Today, the equivalent is a wrapper around the condition getter:
function validatedCondition<T>(getter: () => T, schema: StandardSchemaV1<unknown, T>): () => T {
return () => {
const value = getter();
const r = schema['~standard'].validate(value);
if (r instanceof Promise) throw new Error('async not supported');
if (r.issues) {
console.warn('condition validation failed:', r.issues);
// Fall back to the raw value — log only, don't crash.
}
return value;
};
}
useCondition(messageTrigger, 'settings', validatedCondition(() => settings, settingsSchema), [settings]);In production builds, swap the wrapper for the identity function via a build flag — same producer, zero runtime cost.
Future direction — pattern matching and asserting
Section titled “Future direction — pattern matching and asserting”The roadmap mentions one more direction: trigger-level asserts. A scenario like “after 'checkout:completed', an action of name redirectTo must fire” — currently expressed by reading the inspector after a test — will get a first-class expect: field. Same Standard-Schema shape, same opt-in cost model. See the roadmap for the timeline.

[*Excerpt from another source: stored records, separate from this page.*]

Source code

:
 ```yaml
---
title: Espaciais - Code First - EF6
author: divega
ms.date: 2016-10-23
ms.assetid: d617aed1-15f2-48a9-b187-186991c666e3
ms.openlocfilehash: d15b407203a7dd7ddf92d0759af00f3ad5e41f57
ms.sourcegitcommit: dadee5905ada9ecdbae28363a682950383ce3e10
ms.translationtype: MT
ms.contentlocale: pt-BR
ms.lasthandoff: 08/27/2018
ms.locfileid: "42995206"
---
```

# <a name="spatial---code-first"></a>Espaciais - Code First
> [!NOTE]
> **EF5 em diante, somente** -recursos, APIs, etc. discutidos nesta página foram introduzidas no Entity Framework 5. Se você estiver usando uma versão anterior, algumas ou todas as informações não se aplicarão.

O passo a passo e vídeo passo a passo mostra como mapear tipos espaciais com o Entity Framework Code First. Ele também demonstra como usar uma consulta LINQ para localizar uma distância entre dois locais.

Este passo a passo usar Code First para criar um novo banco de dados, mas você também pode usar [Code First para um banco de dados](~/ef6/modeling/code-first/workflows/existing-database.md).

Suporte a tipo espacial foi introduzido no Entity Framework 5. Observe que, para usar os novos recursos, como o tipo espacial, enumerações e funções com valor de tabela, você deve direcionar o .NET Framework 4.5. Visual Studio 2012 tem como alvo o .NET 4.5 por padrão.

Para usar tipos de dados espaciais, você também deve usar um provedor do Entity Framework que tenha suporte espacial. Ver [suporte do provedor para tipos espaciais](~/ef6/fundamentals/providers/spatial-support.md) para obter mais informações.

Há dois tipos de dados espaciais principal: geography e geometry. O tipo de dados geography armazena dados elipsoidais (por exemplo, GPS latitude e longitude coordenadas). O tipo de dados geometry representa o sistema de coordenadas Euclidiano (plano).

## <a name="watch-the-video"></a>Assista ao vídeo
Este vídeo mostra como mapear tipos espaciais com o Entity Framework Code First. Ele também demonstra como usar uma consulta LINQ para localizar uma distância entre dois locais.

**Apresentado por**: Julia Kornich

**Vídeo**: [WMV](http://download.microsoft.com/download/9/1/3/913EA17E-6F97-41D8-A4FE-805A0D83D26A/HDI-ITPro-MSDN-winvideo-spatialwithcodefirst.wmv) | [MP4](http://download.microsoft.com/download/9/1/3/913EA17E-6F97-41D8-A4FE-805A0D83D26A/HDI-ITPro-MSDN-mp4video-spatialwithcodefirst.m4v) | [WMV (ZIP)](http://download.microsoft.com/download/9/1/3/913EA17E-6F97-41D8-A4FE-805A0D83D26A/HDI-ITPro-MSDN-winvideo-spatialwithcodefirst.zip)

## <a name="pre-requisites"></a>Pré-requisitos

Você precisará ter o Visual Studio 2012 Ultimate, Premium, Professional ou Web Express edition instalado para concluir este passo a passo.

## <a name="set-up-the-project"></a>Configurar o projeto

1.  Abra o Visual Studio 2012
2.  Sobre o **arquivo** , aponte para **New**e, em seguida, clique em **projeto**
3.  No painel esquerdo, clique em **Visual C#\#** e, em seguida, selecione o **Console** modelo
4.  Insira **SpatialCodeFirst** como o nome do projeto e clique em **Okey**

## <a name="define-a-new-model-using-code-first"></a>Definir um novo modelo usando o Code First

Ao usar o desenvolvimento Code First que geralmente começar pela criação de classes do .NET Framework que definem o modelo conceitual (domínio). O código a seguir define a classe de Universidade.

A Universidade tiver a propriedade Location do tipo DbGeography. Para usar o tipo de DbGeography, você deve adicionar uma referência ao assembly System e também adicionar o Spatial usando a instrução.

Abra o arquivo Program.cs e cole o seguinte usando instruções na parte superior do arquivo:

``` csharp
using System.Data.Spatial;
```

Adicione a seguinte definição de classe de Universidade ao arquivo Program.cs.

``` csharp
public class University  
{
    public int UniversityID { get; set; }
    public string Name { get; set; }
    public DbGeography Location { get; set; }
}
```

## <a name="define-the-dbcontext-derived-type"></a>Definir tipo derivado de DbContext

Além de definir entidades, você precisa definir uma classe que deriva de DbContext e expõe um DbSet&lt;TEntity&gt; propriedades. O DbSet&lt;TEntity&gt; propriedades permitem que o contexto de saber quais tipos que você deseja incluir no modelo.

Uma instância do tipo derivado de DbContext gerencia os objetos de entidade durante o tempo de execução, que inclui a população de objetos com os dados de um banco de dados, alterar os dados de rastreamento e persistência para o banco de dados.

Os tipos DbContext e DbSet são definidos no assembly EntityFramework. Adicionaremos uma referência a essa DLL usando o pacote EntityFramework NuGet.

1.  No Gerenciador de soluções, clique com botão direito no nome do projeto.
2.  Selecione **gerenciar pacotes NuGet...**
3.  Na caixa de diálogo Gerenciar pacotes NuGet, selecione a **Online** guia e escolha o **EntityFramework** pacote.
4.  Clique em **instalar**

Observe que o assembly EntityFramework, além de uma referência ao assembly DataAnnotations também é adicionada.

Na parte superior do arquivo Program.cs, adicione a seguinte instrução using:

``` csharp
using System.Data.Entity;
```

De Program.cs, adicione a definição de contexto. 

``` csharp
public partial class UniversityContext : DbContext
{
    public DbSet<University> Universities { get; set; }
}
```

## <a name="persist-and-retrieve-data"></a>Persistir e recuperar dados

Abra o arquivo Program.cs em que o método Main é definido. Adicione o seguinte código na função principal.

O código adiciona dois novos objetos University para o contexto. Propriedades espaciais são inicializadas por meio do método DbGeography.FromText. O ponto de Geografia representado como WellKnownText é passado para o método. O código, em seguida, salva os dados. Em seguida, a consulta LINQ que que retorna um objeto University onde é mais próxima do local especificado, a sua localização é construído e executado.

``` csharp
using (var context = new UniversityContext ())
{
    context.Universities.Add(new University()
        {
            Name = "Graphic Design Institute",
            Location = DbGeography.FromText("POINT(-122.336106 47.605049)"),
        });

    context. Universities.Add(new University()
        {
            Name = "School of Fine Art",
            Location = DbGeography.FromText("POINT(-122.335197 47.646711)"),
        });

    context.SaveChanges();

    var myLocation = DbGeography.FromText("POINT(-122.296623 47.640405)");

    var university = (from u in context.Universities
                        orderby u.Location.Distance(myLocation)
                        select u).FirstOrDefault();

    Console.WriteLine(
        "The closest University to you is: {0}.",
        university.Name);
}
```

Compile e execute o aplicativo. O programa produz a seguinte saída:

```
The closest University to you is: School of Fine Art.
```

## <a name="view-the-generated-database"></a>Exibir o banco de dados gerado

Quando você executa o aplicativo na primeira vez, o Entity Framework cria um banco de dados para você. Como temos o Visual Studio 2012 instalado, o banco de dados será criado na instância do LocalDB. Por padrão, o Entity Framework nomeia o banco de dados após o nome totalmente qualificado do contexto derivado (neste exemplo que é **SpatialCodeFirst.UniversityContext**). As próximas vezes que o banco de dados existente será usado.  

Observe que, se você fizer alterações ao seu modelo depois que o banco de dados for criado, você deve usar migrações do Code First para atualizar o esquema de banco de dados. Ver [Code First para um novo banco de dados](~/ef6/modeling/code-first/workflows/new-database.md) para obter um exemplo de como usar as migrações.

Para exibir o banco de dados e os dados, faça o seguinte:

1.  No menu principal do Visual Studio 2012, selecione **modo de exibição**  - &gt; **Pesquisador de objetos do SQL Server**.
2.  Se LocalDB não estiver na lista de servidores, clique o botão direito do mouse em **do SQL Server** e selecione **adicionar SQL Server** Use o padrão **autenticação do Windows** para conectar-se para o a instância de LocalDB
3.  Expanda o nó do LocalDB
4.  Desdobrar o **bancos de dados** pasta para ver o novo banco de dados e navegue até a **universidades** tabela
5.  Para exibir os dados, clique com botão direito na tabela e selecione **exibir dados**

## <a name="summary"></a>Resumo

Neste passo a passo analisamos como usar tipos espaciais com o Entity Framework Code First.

Zero dependency on any specific validator
Section titled “Zero dependency on any specific validator”The whole point of building on Standard Schema is that Triggery never imports zod, valibot, arktype, or anything else. Your bundle ships exactly the validator you pull in, none of the ones you don’t. Switching from zod to valibot is a search-and-replace in your code, not a Triggery upgrade. Adopting whichever validator your team standardises on three years from now is a search-and-replace too.
That’s the contract: types are TypeScript’s job, runtime invariants are Standard Schema’s job, orchestration is Triggery’s job. Three layers; everyone stays in their lane.